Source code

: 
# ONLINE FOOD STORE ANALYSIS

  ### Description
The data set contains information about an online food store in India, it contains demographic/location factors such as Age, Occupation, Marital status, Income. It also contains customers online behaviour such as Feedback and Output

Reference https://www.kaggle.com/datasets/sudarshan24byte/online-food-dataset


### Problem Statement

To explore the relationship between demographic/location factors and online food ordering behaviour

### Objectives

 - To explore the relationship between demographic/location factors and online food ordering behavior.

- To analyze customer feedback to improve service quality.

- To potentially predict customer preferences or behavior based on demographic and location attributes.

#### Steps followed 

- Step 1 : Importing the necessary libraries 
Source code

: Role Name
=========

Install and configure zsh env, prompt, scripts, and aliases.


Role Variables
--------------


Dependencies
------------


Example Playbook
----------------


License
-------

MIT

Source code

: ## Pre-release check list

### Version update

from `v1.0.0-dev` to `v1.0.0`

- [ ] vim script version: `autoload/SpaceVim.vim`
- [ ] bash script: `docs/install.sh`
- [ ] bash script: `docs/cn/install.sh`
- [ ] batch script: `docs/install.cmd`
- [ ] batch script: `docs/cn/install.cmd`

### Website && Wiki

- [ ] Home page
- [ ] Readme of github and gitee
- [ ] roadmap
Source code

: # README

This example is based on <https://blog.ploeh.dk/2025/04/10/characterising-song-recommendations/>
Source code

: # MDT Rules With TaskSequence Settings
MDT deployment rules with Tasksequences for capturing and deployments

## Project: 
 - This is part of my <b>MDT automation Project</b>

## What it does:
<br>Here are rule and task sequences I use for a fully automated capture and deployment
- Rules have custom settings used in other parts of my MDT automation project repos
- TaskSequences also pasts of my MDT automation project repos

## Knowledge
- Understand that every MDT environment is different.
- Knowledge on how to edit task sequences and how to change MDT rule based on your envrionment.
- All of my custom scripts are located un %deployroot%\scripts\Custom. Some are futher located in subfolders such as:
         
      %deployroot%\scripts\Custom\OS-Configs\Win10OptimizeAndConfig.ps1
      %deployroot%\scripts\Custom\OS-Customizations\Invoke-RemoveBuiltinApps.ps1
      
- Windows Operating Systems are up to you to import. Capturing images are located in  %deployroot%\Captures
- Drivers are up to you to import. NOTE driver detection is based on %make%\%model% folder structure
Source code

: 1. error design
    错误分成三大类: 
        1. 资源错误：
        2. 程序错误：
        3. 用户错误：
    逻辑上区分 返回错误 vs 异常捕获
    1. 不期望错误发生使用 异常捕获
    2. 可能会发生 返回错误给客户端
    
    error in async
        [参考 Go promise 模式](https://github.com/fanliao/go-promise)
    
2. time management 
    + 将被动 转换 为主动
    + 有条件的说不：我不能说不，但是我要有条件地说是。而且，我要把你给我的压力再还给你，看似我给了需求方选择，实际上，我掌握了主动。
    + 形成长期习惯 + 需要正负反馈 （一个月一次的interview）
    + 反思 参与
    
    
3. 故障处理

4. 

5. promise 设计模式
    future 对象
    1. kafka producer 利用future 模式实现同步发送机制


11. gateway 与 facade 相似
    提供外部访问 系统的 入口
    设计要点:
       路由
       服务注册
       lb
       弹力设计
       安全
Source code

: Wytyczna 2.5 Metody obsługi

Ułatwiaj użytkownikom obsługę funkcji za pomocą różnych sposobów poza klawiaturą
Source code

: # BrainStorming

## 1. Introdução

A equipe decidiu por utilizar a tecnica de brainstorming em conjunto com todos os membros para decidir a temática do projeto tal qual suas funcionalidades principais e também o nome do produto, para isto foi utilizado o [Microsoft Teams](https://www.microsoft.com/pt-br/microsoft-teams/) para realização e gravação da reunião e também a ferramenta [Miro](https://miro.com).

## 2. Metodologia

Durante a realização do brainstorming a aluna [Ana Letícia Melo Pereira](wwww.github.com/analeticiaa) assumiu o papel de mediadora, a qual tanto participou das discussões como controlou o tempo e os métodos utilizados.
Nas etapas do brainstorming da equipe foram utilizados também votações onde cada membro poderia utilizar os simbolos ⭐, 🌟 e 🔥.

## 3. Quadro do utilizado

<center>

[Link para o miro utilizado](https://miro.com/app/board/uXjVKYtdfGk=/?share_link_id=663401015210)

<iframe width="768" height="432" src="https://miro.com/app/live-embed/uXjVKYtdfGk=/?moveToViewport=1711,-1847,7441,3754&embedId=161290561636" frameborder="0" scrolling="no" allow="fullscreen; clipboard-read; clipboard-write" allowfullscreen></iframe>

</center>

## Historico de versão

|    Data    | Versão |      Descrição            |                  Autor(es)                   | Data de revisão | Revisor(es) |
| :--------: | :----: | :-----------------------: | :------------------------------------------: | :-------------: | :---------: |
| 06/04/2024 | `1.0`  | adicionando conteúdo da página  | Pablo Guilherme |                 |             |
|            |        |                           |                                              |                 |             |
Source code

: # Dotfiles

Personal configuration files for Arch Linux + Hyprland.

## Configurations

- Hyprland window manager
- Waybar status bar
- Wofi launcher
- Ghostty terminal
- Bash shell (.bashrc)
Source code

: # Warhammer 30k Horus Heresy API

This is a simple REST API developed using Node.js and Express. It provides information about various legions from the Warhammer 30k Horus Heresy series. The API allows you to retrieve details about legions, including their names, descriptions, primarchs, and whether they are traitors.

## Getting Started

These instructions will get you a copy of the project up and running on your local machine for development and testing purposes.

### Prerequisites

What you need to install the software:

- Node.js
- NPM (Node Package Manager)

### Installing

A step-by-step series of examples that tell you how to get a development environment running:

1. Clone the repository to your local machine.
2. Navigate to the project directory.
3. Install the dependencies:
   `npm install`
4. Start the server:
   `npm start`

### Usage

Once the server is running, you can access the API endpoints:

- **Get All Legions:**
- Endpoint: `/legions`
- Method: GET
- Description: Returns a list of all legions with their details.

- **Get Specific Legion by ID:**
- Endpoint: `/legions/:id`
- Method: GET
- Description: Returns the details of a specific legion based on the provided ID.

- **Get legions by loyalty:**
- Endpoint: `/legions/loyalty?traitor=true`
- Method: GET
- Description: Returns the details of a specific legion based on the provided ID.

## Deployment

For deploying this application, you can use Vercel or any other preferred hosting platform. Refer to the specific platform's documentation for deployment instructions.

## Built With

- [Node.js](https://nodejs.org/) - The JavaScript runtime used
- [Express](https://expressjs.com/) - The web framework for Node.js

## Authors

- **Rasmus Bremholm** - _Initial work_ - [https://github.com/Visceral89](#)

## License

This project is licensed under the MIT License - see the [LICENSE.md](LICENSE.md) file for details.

++++++++++++++++++++

- ASSIGNMENT
List the lines of the entries that include "utilizar".

- ANSWER BELOW
A equipe decidiu por utilizar a tecnica de brainstorming em conjunto com todos os membros para decidir a temática do projeto tal qual suas funcionalidades principais e também o nome do produto, para isto foi utilizado o [Microsoft Teams](https://www.microsoft.com/pt-br/microsoft-teams/) para realização e gravação da reunião e também a ferramenta [Miro](https://miro.com).
Nas etapas do brainstorming da equipe foram utilizados também votações onde cada membro poderia utilizar os simbolos ⭐, 🌟 e 🔥.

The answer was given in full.